According to a report by ECDPM, the 15 ECOWAS states have agreed a common external tariff (CET) to come into effect in 2015 which “will lead (on average) to higher nominal rates of protection on agricultural products” than the UEMOA CET. Although the ECOWAS CET is only slightly higher for most chapters than the UEMOA CET, it should be noted that eight ECOWAS members are not members of the UEMOA area, so this is not a comprehensive basis for comparison.

The new regime will supersede the CET of the eight UEMOA states as well as the national agricultural tariffs of the seven non-UEMOA states in ECOWAS, which varied sharply. Tariffs on rice, for example, ranged from 0% in Gambia to 50% in Nigeria. Hence, the actual change in tariff protection for agriculture will vary between country and product.

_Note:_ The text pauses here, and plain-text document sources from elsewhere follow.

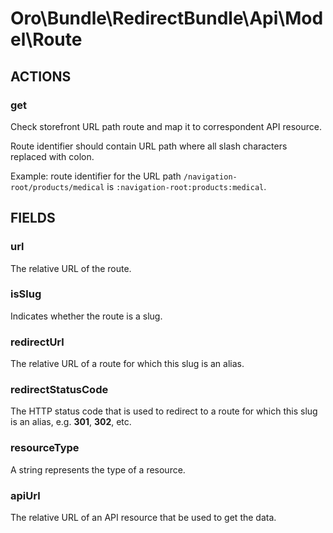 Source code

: # Oro\Bundle\RedirectBundle\Api\Model\Route

## ACTIONS

### get

Check storefront URL path route and map it to correspondent API resource.

Route identifier should contain URL path where all slash characters replaced with colon.

Example: route identifier for the URL path `/navigation-root/products/medical` is `:navigation-root:products:medical`.

## FIELDS

### url

The relative URL of the route.

### isSlug

Indicates whether the route is a slug.

### redirectUrl

The relative URL of a route for which this slug is an alias.

### redirectStatusCode

The HTTP status code that is used to redirect to a route for which this slug is an alias, e.g. **301**, **302**, etc.

### resourceType

A string represents the type of a resource.

### apiUrl

The relative URL of an API resource that be used to get the data.
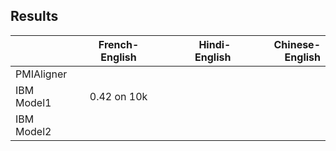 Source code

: ## Results
|               | French-English| Hindi-English | Chinese-English |
| ------------- |:-------------:| -------------:|----------------:|
| PMIAligner    |               |               |                 |
| IBM Model1    | 0.42 on 10k   |               |                 |
| IBM Model2    |               |               |                 |

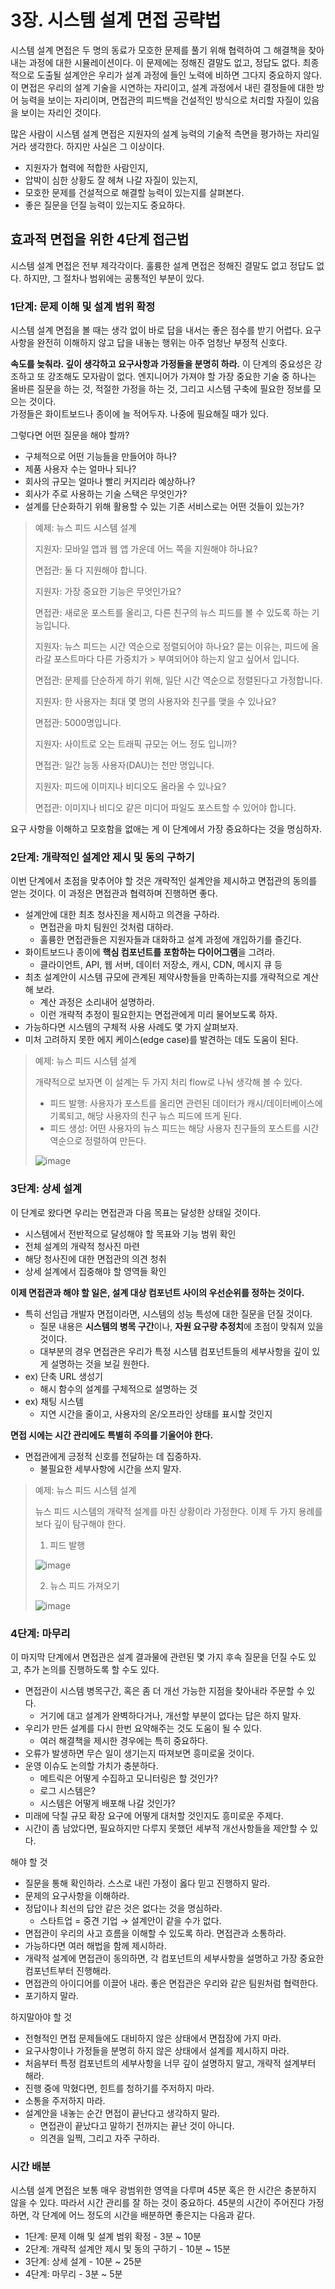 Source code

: # 3장. 시스템 설계 면접 공략법
시스템 설계 면접은 두 명의 동료가 모호한 문제를 풀기 위해 협력하여 그 해결책을 찾아내는 과정에 대한 시뮬레이션이다. 이 문제에는 정해진 결말도 없고, 정답도 없다. 최종적으로 도출될 설계안은 우리가 설계 과정에 들인 노력에 비하면 그다지 중요하지 않다.  
이 면접은 우리의 설계 기술을 시연하는 자리이고, 설계 과정에서 내린 결정들에 대한 방어 능력을 보이는 자리이며, 면접관의 피드백을 건설적인 방식으로 처리할 자질이 있음을 보이는 자리인 것이다.

많은 사람이 시스템 설계 면접은 지원자의 설계 능력의 기술적 측면을 평가하는 자리일 거라 생각한다. 하지만 사실은 그 이상이다.
- 지원자가 협력에 적합한 사람인지,
- 압박이 심한 상황도 잘 헤쳐 나갈 자질이 있는지,
- 모호한 문제를 건설적으로 해결할 능력이 있는지를 살펴본다.
- 좋은 질문을 던질 능력이 있는지도 중요하다.

## 효과적 면접을 위한 4단계 접근법
시스템 설계 면접은 전부 제각각이다. 훌륭한 설계 면접은 정해진 결말도 없고 정답도 없다. 하지만, 그 절차나 범위에는 공통적인 부분이 있다.

### 1단계: 문제 이해 및 설계 범위 확정
시스템 설계 면접을 볼 때는 생각 없이 바로 답을 내서는 좋은 점수를 받기 어렵다. 요구사항을 완전히 이해하지 않고 답을 내놓는 행위는 아주 엄청난 부정적 신호다.

**속도를 늦춰라. 깊이 생각하고 요구사항과 가정들을 분명히 하라.** 이 단계의 중요성은 강조하고 또 강조해도 모자람이 없다. 엔지니어가 가져야 할 가장 중요한 기술 중 하나는 올바른 질문을 하는 것, 적절한 가정을 하는 것, 그리고 시스템 구축에 필요한 정보를 모으는 것이다.  
가정들은 화이트보드나 종이에 늘 적어두자. 나중에 필요해질 때가 있다.

그렇다면 어떤 질문을 해야 할까?
- 구체적으로 어떤 기능들을 만들어야 하나?
- 제품 사용자 수는 얼마나 되나?
- 회사의 규모는 얼마나 빨리 커지리라 예상하나?
- 회사가 주로 사용하는 기술 스택은 무엇인가?
- 설계를 단순화하기 위해 활용할 수 있는 기존 서비스로는 어떤 것들이 있는가?

> 예제: 뉴스 피드 시스템 설계
> 
> 지원자: 모바일 앱과 웹 앱 가운데 어느 쪽을 지원해야 하나요?
> 
> 면접관: 둘 다 지원해야 합니다.
> 
> 지원자: 가장 중요한 기능은 무엇인가요?
> 
> 면접관: 새로운 포스트를 올리고, 다른 친구의 뉴스 피드를 볼 수 있도록 하는 기능입니다.
> 
> 지원자: 뉴스 피드는 시간 역순으로 정렬되어야 하나요? 묻는 이유는, 피드에 올라갈 포스트마다 다른 가중치가 > 부여되어야 하는지 알고 싶어서 입니다.
> 
> 면접관: 문제를 단순하게 하기 위해, 일단 시간 역순으로 정렬된다고 가정합니다.
> 
> 지원자: 한 사용자는 최대 몇 명의 사용자와 친구를 맺을 수 있나요?
> 
> 면접관: 5000명입니다.
> 
> 지원자: 사이트로 오는 트래픽 규모는 어느 정도 입니까?
> 
> 면접관: 일간 능동 사용자(DAU)는 천만 명입니다.
> 
> 지원자: 피드에 이미지나 비디오도 올라올 수 있나요?
> 
> 면접관: 이미지나 비디오 같은 미디어 파일도 포스트할 수 있어야 합니다.

요구 사항을 이해하고 모호함을 없애는 게 이 단계에서 가장 중요하다는 것을 명심하자.

### 2단계: 개략적인 설계안 제시 및 동의 구하기
이번 단계에서 초점을 맞추어야 할 것은 개략적인 설계안을 제시하고 면접관의 동의를 얻는 것이다. 이 과정은 면접관과 협력하며 진행하면 좋다.

- 설계안에 대한 최초 청사진을 제시하고 의견을 구하라.
  - 면접관을 마치 팀원인 것처럼 대하라.
  - 훌륭한 면접관들은 지원자들과 대화하고 설계 과정에 개입하기를 즐긴다.
- 화이트보드나 종이에 **핵심 컴포넌트를 포함하는 다이어그램**을 그려라.
  - 클라이언트, API, 웹 서버, 데이터 저장소, 캐시, CDN, 메시지 큐 등
- 최초 설계안이 시스템 규모에 관계된 제약사항들을 만족하는지를 개략적으로 계산해 보라.
  - 계산 과정은 소리내어 설명하라.
  - 이런 개략적 추정이 필요한지는 면접관에게 미리 물어보도록 하자.
- 가능하다면 시스템의 구체적 사용 사례도 몇 가지 살펴보자.
- 미처 고려하지 못한 에지 케이스(edge case)를 발견하는 데도 도움이 된다.

> 예제: 뉴스 피드 시스템 설계
> 
> 개략적으로 보자면 이 설계는 두 가지 처리 flow로 나눠 생각해 볼 수 있다.
> - 피드 발행: 사용자가 포스트를 올리면 관련된 데이터가 캐시/데이터베이스에 기록되고, 해당 사용자의 친구 뉴스 피드에 뜨게 된다.
> - 피드 생성: 어떤 사용자의 뉴스 피드는 해당 사용자 친구들의 포스트를 시간 역순으로 정렬하여 만든다.
> 
> ![image](https://github.com/alanhakhyeonsong/LetsReadBooks/assets/60968342/e301a318-fe6c-4a68-a5a4-4430291e0054)

### 3단계: 상세 설계
이 단계로 왔다면 우리는 면접관과 다음 목표는 달성한 상태일 것이다.
- 시스템에서 전반적으로 달성해야 할 목표와 기능 범위 확인
- 전체 설계의 개략적 청사진 마련
- 해당 청사진에 대한 면접관의 의견 청취
- 상세 설계에서 집중해야 할 영역들 확인

**이제 면접관과 해야 할 일은, 설계 대상 컴포넌트 사이의 우선순위를 정하는 것이다.**
- 특히 선임급 개발자 면접이라면, 시스템의 성능 특성에 대한 질문을 던질 것이다.
  - 질문 내용은 **시스템의 병목 구간**이나, **자원 요구량 추정치**에 초점이 맞춰져 있을 것이다.
  - 대부분의 경우 면접관은 우리가 특정 시스템 컴포넌트들의 세부사항을 깊이 있게 설명하는 것을 보길 원한다.
- ex) 단축 URL 생성기
  - 해시 함수의 설계를 구체적으로 설명하는 것
- ex) 채팅 시스템
  - 지연 시간을 줄이고, 사용자의 온/오프라인 상태를 표시할 것인지

**면접 시에는 시간 관리에도 특별히 주의를 기울어야 한다.**
- 면접관에게 긍정적 신호를 전달하는 데 집중하자.
  - 불필요한 세부사항에 시간을 쓰지 말자.

> 예제: 뉴스 피드 시스템 설계
> 
> 뉴스 피드 시스템의 개략적 설계를 마친 상황이라 가정한다. 이제 두 가지 용례를 보다 깊이 탐구해야 한다.
> 1. 피드 발행
> 
> ![image](https://github.com/alanhakhyeonsong/LetsReadBooks/assets/60968342/6e443882-18bd-4bf9-8418-349ee3f58b23)
> 
> 2. 뉴스 피드 가져오기
> 
> ![image](https://github.com/alanhakhyeonsong/LetsReadBooks/assets/60968342/4386d5ff-6136-469a-8603-f743acdbe1f8)

### 4단계: 마무리
이 마지막 단계에서 면접관은 설계 결과물에 관련된 몇 가지 후속 질문을 던질 수도 있고, 추가 논의를 진행하도록 할 수도 있다.

- 면접관이 시스템 병목구간, 혹은 좀 더 개선 가능한 지점을 찾아내라 주문할 수 있다.
  - 거기에 대고 설계가 완벽하다거나, 개선할 부분이 없다는 답은 하지 말자.
- 우리가 만든 설계를 다시 한번 요약해주는 것도 도움이 될 수 있다.
  - 여러 해결책을 제시한 경우에는 특히 중요하다.
- 오류가 발생하면 무슨 일이 생기는지 따져보면 흥미로울 것이다.
- 운영 이슈도 논의할 가치가 충분하다.
  - 메트릭은 어떻게 수집하고 모니터링은 할 것인가?
  - 로그 시스템은?
  - 시스템은 어떻게 배포해 나갈 것인가?
- 미래에 닥칠 규모 확장 요구에 어떻게 대처할 것인지도 흥미로운 주제다.
- 시간이 좀 남았다면, 필요하지만 다루지 못했던 세부적 개선사항들을 제안할 수 있다.

해야 할 것
- 질문을 통해 확인하라. 스스로 내린 가정이 옳다 믿고 진행하지 말라.
- 문제의 요구사항을 이해하라.
- 정답이나 최선의 답안 같은 것은 없다는 것을 명심하라.
  - 스타트업 = 중견 기업 → 설계안이 같을 수가 없다.
- 면접관이 우리의 사고 흐름을 이해할 수 있도록 하라. 면접관과 소통하라.
- 가능하다면 여러 해법을 함께 제시하라.
- 개략적 설계에 면접관이 동의하면, 각 컴포넌트의 세부사항을 설명하고 가장 중요한 컴포넌트부터 진행해라.
- 면접관의 아이디어를 이끌어 내라. 좋은 면접관은 우리와 같은 팀원처럼 협력한다.
- 포기하지 말라.

하지말아야 할 것
- 전형적인 면접 문제들에도 대비하지 않은 상태에서 면접장에 가지 마라.
- 요구사항이나 가정들을 분명히 하지 않은 상태에서 설계를 제시하지 마라.
- 처음부터 특정 컴포넌트의 세부사항을 너무 깊이 설명하지 말고, 개략적 설계부터 해라.
- 진행 중에 막혔다면, 힌트를 청하기를 주저하지 마라.
- 소통을 주저하지 마라.
- 설계안을 내놓는 순간 면접이 끝난다고 생각하지 말라.
  - 면접관이 끝났다고 말하기 전까지는 끝난 것이 아니다.
  - 의견을 일찍, 그리고 자주 구하라.

### 시간 배분
시스템 설계 면접은 보통 매우 광범위한 영역을 다루며 45분 혹은 한 시간은 충분하지 않을 수 있다. 따라서 시간 관리를 잘 하는 것이 중요하다. 45분의 시간이 주어진다 가정하면, 각 단계에 어느 정도의 시간을 배분하면 좋은지는 다음과 같다.
- 1단계: 문제 이해 및 설계 범위 확정 - 3분 ~ 10분
- 2단계: 개략적 설계안 제시 및 동의 구하기 - 10분 ~ 15분
- 3단계: 상세 설계 - 10분 ~ 25분
- 4단계: 마무리 - 3분 ~ 5분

In broad terms, the largest increases compared to the UEMOA CET are for meat and cocoa (HS Chapters 2 and 18), with an average tariff increase of 7.25 percentage points; these are followed by oils (Chapter 15); meat and fish preparations (Chapter 16); and cereal preparations (Chapter 19), where average tariffs have risen by 3 to 5 percentage points. But there have been some partially offsetting falls as well: “Chapter 1 (live animals) and Chapter 9 (coffee, tea and spices) experience a decrease in average protection of about 7.5% and 4.5% respectively.”

The CET has divided some 5,899 product lines between five tariffs: 0%, 5%, 10%, 20% and 35%. Agricultural products tend to be more heavily protected than others: “55% of agricultural tariff lines are in the 20% or 35% band and none are in the 0% band. Ninety percent of the products in the 35% band are agricultural goods.”

Some important goods which will be subject to high tariffs are wheat flour (20%) and coffee beans, canned turkey and pork, fresh and frozen pork and yoghurt (35%). Rice, by contrast, will be subject to a tariff of only 10%, though the ECDPM report also states that this “could gradually climb through the 20% band and reach the 35% band”.

Member states have been given some latitude to maintain higher national tariffs compared to CET for a number of years by means of two measures: the Import Adjustment Tax and the Complementary Protection Tax, which become operative at the start of 2015. However, only a limited number of goods may deviate from the CET, with the use of these two tax measures limited to a basket of goods that do not exceed 3% of the lines in the CET (i.e. 174 tariff lines).

Significantly, the ECDPM report argues that in the area of agriculture “national policies are rarely regionally oriented” and goes into some detail on the failure to harmonise ECOWAS agricultural policy. 

Editorial comment

Agreeing a CET is an important step for countries seeking to integrate their economies. It removes one of the major reasons for maintaining robust customs formalities at internal borders, which is to avoid “trade deflection” (i.e. imports occur through the country with the lowest tariffs and are then transhipped to other countries).

A CET also nominally allows the region to project itself with a single voice in trade arenas such as the WTO and the recently finalised West Africa–EU EPA negotiations. Indeed, the conclusion of the West Africa CET negotiations led EC officials to express optimism about reaching an agreement on the outstanding issues in the EU–West Africa EPA negotiations.

However, while a great deal of hard work went into agreeing the CET, it needs to be borne in mind that tariffs are not the only form of “protection” applied by West African governments. By definition, the agreement on the CET will not remove national differences in the application of these other forms of protection. Given that “national policies are rarely regionally oriented”, progress towards more regionally coordinated agricultural policies would appear to be necessary to facilitate the establishment of a common approach to using other forms of protection applied nationally by West African governments.

Thus, the establishment of the CET may only go part of the way to removing the causes of “trade deflection”. This in turn may only partially ease the difficulties faced in the implementation of the recently concluded EPA negotiations on a region-wide comprehensive EPA.

More broadly, it can be argued that having uniform tariffs on extra-regional imports will not assist development at a regional level unless trade in domestically produced goods is also facilitated.